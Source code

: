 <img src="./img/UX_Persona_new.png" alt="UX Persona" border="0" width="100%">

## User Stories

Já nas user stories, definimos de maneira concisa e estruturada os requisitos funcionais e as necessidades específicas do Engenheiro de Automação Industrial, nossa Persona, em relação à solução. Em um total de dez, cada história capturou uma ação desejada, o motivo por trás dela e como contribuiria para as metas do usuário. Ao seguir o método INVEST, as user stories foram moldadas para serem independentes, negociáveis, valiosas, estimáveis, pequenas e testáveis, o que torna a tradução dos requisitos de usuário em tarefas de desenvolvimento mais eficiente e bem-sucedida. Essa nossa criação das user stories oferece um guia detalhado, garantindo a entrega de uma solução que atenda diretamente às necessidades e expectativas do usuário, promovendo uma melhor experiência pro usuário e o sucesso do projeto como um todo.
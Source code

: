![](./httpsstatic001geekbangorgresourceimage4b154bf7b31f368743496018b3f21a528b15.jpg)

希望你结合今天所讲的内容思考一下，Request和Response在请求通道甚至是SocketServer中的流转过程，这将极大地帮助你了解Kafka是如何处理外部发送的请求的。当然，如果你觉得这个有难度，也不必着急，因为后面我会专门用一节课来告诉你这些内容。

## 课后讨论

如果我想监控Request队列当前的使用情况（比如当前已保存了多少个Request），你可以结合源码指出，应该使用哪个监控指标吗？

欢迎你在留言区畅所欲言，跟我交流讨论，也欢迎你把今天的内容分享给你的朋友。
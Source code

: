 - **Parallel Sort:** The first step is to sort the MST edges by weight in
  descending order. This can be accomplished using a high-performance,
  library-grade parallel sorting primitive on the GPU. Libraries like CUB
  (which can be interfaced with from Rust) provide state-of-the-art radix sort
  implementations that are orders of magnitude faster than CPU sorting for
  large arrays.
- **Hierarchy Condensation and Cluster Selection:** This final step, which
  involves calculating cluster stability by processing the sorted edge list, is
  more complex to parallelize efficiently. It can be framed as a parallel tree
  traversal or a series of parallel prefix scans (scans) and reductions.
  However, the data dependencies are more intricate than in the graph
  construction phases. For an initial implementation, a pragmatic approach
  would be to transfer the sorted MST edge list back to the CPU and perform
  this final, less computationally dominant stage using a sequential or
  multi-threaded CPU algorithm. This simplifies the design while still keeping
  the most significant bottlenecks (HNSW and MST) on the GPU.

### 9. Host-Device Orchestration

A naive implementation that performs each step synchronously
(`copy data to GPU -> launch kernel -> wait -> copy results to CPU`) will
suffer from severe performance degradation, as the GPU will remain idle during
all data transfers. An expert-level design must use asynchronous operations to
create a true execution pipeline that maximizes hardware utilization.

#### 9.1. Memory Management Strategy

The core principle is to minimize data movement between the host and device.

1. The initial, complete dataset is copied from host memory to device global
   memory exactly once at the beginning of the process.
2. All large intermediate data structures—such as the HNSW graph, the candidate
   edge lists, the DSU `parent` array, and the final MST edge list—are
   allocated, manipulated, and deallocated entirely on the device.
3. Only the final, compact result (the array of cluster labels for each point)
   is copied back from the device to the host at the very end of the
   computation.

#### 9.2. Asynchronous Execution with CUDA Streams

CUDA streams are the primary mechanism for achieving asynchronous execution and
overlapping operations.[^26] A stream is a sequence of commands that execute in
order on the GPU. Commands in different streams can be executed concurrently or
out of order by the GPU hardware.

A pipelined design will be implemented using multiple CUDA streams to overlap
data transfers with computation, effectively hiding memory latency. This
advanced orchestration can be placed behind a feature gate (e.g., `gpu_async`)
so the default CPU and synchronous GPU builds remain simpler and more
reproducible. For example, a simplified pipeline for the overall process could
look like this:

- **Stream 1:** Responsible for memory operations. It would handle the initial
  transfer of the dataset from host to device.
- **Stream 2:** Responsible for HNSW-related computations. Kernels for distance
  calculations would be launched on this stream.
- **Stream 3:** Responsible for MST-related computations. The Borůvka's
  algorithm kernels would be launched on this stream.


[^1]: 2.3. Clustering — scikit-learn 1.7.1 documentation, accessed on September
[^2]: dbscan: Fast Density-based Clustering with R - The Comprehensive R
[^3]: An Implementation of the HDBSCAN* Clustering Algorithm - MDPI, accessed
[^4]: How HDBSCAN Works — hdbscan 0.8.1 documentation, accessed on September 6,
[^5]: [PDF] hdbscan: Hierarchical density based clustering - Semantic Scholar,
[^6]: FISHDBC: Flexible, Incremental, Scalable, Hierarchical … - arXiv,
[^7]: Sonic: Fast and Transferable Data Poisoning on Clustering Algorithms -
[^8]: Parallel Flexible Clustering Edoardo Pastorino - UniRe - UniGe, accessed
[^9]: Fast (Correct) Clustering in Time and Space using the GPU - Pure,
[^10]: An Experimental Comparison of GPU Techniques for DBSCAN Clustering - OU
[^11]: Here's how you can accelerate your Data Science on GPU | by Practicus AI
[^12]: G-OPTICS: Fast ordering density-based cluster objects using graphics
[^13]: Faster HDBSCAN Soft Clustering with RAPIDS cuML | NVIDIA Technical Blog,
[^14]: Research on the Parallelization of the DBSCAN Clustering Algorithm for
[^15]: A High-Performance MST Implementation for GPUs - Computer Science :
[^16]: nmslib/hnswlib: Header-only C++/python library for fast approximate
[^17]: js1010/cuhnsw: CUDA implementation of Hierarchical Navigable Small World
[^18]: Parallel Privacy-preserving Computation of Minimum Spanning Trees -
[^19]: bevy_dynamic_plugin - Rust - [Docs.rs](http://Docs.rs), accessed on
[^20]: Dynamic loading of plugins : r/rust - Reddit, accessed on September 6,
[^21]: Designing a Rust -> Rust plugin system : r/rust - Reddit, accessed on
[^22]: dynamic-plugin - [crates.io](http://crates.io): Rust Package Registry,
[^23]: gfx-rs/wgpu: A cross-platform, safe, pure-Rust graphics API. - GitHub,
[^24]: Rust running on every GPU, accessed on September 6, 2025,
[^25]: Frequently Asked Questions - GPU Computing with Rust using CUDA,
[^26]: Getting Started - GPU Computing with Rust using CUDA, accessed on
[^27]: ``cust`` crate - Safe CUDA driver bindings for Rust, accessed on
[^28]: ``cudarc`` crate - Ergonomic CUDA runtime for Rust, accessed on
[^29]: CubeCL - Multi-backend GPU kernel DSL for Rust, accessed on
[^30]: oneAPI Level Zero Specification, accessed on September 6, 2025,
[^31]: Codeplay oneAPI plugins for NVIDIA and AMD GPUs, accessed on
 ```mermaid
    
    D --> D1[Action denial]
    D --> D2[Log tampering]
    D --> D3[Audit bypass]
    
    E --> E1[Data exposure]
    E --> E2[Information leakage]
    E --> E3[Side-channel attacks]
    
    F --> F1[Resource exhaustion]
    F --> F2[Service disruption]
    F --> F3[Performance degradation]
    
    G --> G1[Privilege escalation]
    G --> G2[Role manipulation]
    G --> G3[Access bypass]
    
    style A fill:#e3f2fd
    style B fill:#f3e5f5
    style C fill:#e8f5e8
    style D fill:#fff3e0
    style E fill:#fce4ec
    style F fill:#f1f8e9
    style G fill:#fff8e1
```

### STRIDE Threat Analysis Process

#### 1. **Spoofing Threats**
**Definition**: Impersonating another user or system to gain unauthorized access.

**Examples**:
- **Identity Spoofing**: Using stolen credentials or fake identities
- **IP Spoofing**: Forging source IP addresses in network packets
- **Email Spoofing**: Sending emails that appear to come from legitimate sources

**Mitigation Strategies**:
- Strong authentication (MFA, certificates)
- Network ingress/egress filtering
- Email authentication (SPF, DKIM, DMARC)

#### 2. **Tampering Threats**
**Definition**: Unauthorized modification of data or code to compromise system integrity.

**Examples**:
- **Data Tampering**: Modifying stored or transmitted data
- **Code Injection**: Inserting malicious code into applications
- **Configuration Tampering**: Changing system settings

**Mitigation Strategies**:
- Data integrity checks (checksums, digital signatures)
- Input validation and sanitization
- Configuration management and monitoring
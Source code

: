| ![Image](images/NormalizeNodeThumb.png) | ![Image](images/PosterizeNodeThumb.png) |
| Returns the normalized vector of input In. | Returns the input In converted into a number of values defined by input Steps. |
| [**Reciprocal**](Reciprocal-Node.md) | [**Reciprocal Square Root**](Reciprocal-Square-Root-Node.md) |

-- -- --

Check each line above for the string "Spoofing", then copy the ones that have it.

• **Response below**
#### 1. **Spoofing Threats**
- **Identity Spoofing**: Using stolen credentials or fake identities
- **IP Spoofing**: Forging source IP addresses in network packets
- **Email Spoofing**: Sending emails that appear to come from legitimate sources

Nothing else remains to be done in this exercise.